[Plain-text document sources]
= Beginning of Section =
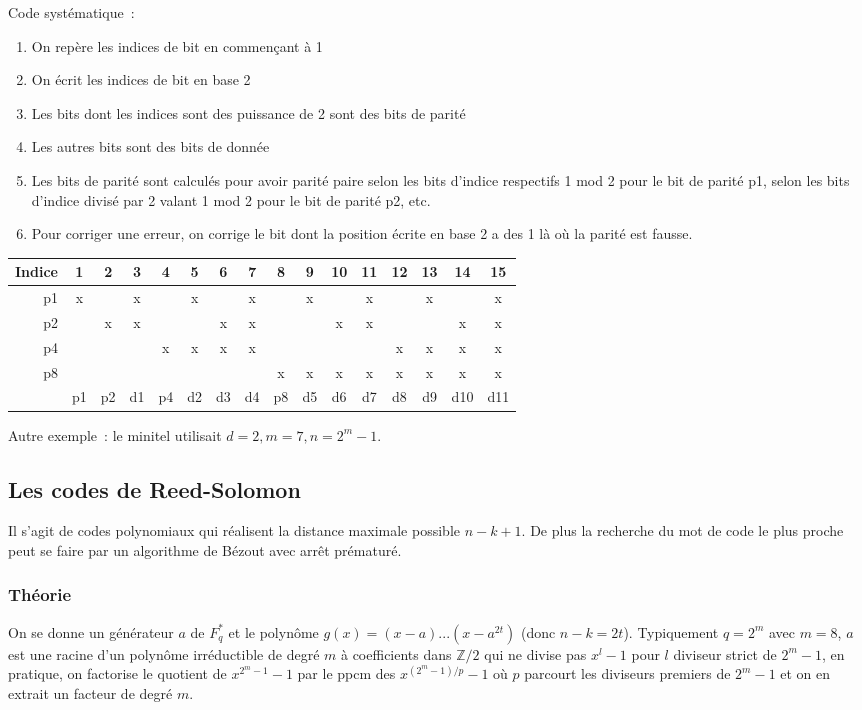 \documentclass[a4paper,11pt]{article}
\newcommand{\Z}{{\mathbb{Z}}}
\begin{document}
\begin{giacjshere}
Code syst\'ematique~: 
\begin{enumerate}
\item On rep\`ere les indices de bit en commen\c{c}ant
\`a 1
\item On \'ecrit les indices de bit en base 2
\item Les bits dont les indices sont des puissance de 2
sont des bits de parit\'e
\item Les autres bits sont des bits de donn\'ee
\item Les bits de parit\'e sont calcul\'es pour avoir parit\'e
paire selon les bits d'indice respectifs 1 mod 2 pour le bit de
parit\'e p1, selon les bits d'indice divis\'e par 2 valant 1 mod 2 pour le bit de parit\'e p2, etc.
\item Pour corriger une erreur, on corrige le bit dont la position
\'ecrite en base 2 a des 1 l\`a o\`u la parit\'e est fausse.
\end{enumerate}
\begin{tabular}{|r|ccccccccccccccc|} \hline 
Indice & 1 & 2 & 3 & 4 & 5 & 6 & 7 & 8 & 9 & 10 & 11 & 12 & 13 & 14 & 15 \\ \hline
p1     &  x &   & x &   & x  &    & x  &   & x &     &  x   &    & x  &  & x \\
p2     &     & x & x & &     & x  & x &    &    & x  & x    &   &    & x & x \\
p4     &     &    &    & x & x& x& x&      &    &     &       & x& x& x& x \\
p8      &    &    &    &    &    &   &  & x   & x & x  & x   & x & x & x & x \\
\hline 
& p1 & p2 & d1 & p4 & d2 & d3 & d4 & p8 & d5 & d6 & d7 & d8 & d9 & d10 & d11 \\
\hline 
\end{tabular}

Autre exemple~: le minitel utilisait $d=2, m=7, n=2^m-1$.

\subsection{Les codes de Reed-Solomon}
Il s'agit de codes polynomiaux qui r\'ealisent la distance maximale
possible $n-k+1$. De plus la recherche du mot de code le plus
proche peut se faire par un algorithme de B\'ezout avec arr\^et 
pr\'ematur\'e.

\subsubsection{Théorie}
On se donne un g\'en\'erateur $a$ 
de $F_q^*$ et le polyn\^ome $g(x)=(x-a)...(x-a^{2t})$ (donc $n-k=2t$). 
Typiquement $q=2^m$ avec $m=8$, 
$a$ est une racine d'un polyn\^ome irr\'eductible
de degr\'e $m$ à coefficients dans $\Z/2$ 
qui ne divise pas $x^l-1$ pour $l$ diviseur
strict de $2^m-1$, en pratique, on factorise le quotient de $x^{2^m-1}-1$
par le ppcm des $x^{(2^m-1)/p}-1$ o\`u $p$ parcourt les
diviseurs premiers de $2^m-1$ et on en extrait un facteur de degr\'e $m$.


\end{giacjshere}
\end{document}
= End of Section =
= Beginning of Section =
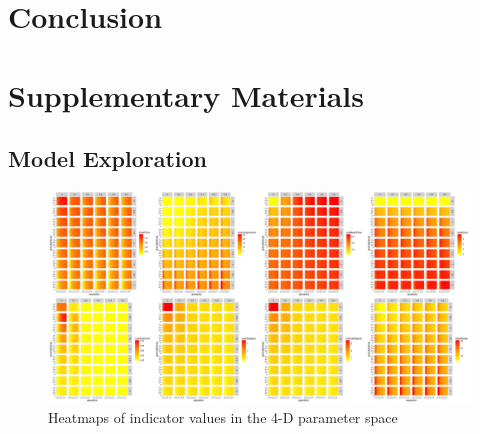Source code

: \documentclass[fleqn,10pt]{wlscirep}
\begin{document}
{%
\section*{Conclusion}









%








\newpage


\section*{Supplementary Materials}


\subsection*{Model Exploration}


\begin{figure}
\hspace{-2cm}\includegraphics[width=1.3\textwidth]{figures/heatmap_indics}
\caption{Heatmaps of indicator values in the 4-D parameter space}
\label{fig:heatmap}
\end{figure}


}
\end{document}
= End of Section =
## [How to complete this task]
Each line of the records that contains the string "sont" must be copied.

## [The completed task]
\item Les bits dont les indices sont des puissance de 2
sont des bits de parit\'e
\item Les autres bits sont des bits de donn\'ee
\item Les bits de parit\'e sont calcul\'es pour avoir parit\'e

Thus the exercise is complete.